The cause of the blaze, which has spread around the Yayu forest over the
last several weeks, remains unknown.
According
to eyewitness accounts, the blaze has scorched an estimated 50 to 80
acres of the thick coffee forest. “Such fire has never happened before
in the history of the Yayu forest and the knowledge of the people living
in the area,” one Yayu resident, who asked not to be named, told
OPride. “It has been burning for several weeks without any intervention
from the government except that of the local community to contain it to
protect its advancement to their side.” The internationally recognized
Yayu forest is home to the last remaining species of wild coffee Arabica
and some of Ethiopia’s rare flora and bird species.
Several
diaspora-based activists have accused the government for setting the
forest ablaze to make a way for its development projects. The state-run
media ignored the fire, and instead reported on a new fertilizer factory
being built near the area. Citing several “journalists working for the
government TV and radio stations,” New York-based political analyst
Jawar Mohammed said, Ethiopian authorities have once again imposed a
media blackout warning local reporters, including those working for
state-run media houses, not to cover the story.
EPRDF,
Ethiopia’s ruling party, now in power for 22 years, has been accused of
setting forest reserves on fire in the past. For example, in 1999 and
early 2000, a similar forest fire in Bale and Borana, also in the Oromia
region, led to Oromia-wide student protests and the government's slow
response caused a strong public outcry. At the time, instead of putting
out the fire, the government resorted to cracking down on students.
As
was the case in 2000, eyewitnesses said the government is blaming the
current fire on locals amid reports of some arrests. “The Ethiopian
regime is known for playing the blame game on others for its own
crimes,” another Yayu native told OPride last week. “The government
doesn’t want the image of the coal mining and fertilizer factory
projects to be associated with such environmental destructions,” the
source said. Eyewitness reports indicate that the government alleges,
“the fire was lit by people doing forest honey collection, a process
associated with the life of the local people.” The OPride source noted,
the locals lived collecting honey for generations, “but never witnessed
such incidents of disaster.”
According to a new research by Plos One, a peer-reviewed online international publication, while there is some wild coffee in the Bale mountains range, the Yayu forest has “the largest and most diverse populations of indigenous (wild) Arabica” anywhere in the world.
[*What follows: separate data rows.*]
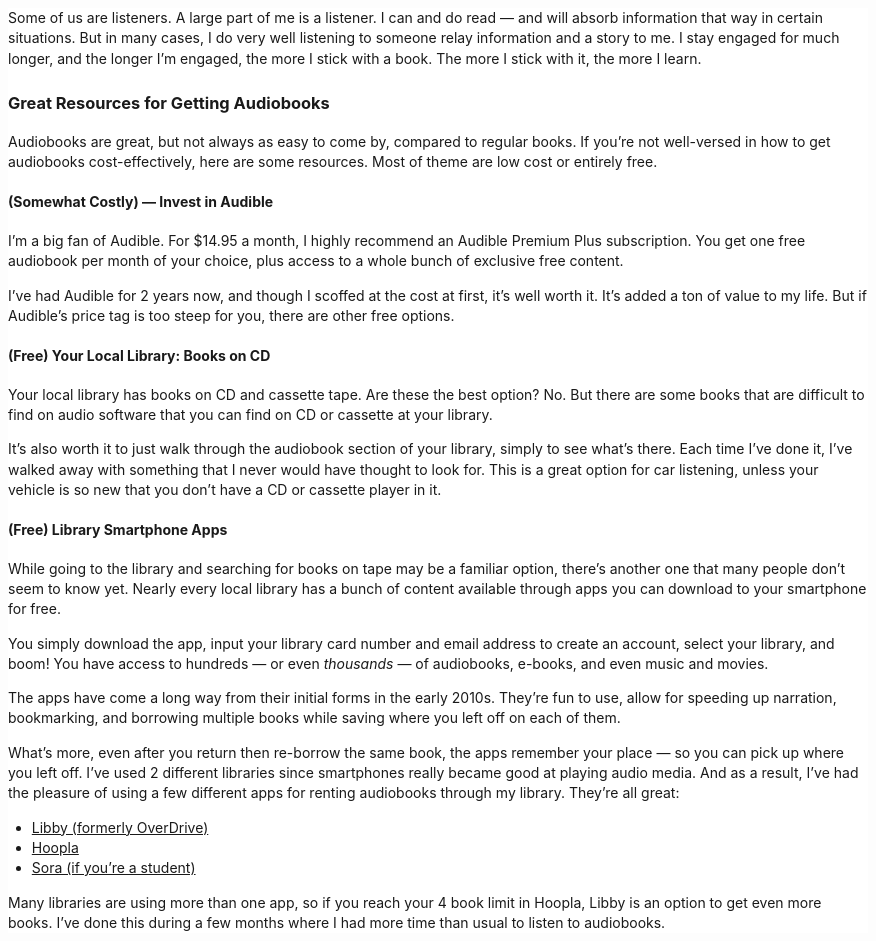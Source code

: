 Some of us are listeners. A large part of me is a listener. I can and do read — and will absorb information that way in certain situations. But in many cases, I do very well listening to someone relay information and a story to me. I stay engaged for much longer, and the longer I’m engaged, the more I stick with a book. The more I stick with it, the more I learn.

### Great Resources for Getting Audiobooks

Audiobooks are great, but not always as easy to come by, compared to regular books. If you’re not well-versed in how to get audiobooks cost-effectively, here are some resources. Most of theme are low cost or entirely free.

#### (Somewhat Costly) — Invest in Audible

I’m a big fan of Audible. For $14.95 a month, I highly recommend an Audible Premium Plus subscription. You get one free audiobook per month of your choice, plus access to a whole bunch of exclusive free content.

I’ve had Audible for 2 years now, and though I scoffed at the cost at first, it’s well worth it. It’s added a ton of value to my life. But if Audible’s price tag is too steep for you, there are other free options.

#### (Free) Your Local Library: Books on CD

Your local library has books on CD and cassette tape. Are these the best option? No. But there are some books that are difficult to find on audio software that you can find on CD or cassette at your library.

It’s also worth it to just walk through the audiobook section of your library, simply to see what’s there. Each time I’ve done it, I’ve walked away with something that I never would have thought to look for. This is a great option for car listening, unless your vehicle is so new that you don’t have a CD or cassette player in it.

#### (Free) Library Smartphone Apps

While going to the library and searching for books on tape may be a familiar option, there’s another one that many people don’t seem to know yet. Nearly every local library has a bunch of content available through apps you can download to your smartphone for free.

You simply download the app, input your library card number and email address to create an account, select your library, and boom! You have access to hundreds — or even *thousands* — of audiobooks, e-books, and even music and movies.

The apps have come a long way from their initial forms in the early 2010s. They’re fun to use, allow for speeding up narration, bookmarking, and borrowing multiple books while saving where you left off on each of them.

What’s more, even after you return then re-borrow the same book, the apps remember your place — so you can pick up where you left off. I’ve used 2 different libraries since smartphones really became good at playing audio media. And as a result, I’ve had the pleasure of using a few different apps for renting audiobooks through my library. They’re all great:

- [Libby (formerly OverDrive)](https://www.overdrive.com/apps/libby/)
- [Hoopla](https://www.hoopladigital.com/)
- [Sora (if you’re a student)](https://www.overdrive.com/apps/sora/)

Many libraries are using more than one app, so if you reach your 4 book limit in Hoopla, Libby is an option to get even more books. I’ve done this during a few months where I had more time than usual to listen to audiobooks.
According to a new research by Plos One, a peer-reviewed online international publication, while there is some wild coffee in the Bale mountains range, the Yayu forest has “the largest and most diverse populations of indigenous (wild) Arabica” anywhere in the world.
Ethiopia’s
overall forest reserves have dwindled in the last two decades due to
growing population, land scarcity, and uncontrolled deforestation in the
name of development. In 2010, the Food and Agricultural Organization
(FAO) estimated Ethiopia’s forest cover at 12.2 million hectare or 11
percent of the total landmass. The study noted a decline from 15.11
million hectare in 1990 (a year before the current regime took office).
While statistics on forest fire is rare, the FAO study said, “in 2008 fire affected 16 163 hectare of land in the autonomous region of Oromiya.”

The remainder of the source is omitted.